Dealing with Deprecation Warnings

Problem

Your code used to compile cleanly, but now gives deprecation warnings.

Solution

You must have blinked :-). Either live with the warnings -- live dangerously -- or revise your code to eliminate the warnings.

Discussion

Each new release of Java includes a lot of powerful new functionality, but at a price: during the evolution of this new stuff, Java’s maintainers find some old stuff that wasn’t done right and shouldn’t be used anymore because they can’t really fix it. In building JDK 1.1, for example, they realized that the java.util.Date class had some serious limitations with regard to internationalization. Accordingly, many of the Date class methods and constructors are marked “deprecated.” To deprecate something means, according to my Concise Oxford Dictionary of Current English, to “express wish against or disapproval of.” Java’s developers are therefore expressing a wish that you no longer do things the old way.
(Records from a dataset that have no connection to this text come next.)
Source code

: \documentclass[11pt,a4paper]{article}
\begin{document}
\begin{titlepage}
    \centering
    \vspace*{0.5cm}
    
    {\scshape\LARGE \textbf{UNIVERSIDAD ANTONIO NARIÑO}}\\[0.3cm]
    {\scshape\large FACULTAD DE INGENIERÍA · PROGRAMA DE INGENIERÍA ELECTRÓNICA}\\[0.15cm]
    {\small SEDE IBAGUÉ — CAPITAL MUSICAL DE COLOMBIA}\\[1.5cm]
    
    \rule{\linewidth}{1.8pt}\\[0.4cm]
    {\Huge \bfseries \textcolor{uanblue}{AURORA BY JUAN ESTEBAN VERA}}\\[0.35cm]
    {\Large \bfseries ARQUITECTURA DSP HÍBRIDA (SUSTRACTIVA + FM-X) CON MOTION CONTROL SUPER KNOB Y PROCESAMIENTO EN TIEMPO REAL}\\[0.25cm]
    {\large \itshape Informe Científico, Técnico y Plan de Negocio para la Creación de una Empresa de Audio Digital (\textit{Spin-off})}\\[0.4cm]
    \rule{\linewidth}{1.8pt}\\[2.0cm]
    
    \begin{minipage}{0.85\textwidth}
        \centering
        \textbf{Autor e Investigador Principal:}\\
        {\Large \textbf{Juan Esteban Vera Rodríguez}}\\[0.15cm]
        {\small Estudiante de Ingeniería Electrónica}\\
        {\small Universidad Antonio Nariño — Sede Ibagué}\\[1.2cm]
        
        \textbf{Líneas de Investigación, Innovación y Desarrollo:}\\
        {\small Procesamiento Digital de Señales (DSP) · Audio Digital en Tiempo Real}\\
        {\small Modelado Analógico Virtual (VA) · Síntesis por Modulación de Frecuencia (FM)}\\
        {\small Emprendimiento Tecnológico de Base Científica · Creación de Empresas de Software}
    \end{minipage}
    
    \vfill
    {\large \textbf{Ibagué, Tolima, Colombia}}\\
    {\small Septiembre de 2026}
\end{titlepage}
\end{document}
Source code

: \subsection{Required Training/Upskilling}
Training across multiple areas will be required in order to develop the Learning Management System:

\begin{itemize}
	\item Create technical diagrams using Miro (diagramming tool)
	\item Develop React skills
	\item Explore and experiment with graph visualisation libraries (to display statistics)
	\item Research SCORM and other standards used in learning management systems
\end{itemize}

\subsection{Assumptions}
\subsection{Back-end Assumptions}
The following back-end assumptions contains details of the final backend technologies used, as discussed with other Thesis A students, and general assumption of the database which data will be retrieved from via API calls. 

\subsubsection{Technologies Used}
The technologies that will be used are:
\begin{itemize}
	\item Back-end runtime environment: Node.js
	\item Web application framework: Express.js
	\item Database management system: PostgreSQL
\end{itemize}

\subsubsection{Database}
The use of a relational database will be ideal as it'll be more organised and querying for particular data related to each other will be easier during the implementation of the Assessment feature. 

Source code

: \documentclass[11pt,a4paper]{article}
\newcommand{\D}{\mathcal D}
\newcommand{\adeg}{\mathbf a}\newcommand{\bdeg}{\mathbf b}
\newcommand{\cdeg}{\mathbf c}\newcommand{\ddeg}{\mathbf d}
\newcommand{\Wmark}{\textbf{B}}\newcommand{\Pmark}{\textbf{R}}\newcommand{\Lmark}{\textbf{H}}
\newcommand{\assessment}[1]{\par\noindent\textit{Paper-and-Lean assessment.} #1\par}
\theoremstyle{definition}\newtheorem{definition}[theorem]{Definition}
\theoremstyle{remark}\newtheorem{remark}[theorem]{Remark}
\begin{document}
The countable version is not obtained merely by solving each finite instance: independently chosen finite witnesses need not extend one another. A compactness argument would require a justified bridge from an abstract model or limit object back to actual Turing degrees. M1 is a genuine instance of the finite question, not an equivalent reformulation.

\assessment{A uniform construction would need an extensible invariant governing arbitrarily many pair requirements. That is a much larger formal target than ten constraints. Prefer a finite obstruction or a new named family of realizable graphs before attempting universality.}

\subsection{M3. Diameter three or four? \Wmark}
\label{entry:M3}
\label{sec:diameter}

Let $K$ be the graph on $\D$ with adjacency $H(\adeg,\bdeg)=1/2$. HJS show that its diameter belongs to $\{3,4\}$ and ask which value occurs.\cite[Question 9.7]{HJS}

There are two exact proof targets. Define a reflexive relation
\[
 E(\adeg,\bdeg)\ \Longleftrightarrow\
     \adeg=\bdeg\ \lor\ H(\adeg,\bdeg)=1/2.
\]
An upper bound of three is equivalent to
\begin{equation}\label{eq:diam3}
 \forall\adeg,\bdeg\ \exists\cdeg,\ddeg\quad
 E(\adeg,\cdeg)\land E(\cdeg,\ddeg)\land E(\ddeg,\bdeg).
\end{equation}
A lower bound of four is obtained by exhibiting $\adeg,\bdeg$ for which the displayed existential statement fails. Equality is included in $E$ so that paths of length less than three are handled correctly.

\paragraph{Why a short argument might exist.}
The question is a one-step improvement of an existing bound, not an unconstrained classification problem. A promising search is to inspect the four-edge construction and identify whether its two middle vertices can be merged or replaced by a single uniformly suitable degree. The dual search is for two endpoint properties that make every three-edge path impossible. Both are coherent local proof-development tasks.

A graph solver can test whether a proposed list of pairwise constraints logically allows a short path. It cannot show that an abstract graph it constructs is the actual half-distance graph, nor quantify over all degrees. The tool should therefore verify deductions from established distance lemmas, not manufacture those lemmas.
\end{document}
Try compiling this code:

import java.util.Date;

/** Demonstrate deprecation warning */
public class Deprec {

    public static void main(String[] av) {

        // Create a Date object for May 5, 1986
        // EXPECT DEPRECATION WARNING
        Date d = new Date(86, 04, 05);        // May 5, 1986
        System.out.println("Date is " + d);
    }
}

What happened? When I compile it on Java 2, I get this warning:

C:\javasrc>javac Deprec.java
Note: Deprec.java uses or overrides a deprecated API.  Recompile with 
"-deprecation" for details.
1 warning
C:\javasrc>

So, we follow orders. Recompile with -deprecation for details:

C:\javasrc>javac -deprecation Deprec.java
Deprec.java:10: warning: constructor Date(int,int,int) in class java.util.Date has 
been deprecated
                Date d = new Date(86, 04, 05);          // May 5, 1986
                         ^
1 warning

C:\javasrc>

The warning is simple: the Date constructor that takes three integer arguments has been deprecated. How do you fix it? The answer is, as in most questions of usage, to refer to the Javadoc documentation for the class. In Java 2, the introduction to the Date page says, in part:

The class Date represents a specific instant in time, with millisecond precision.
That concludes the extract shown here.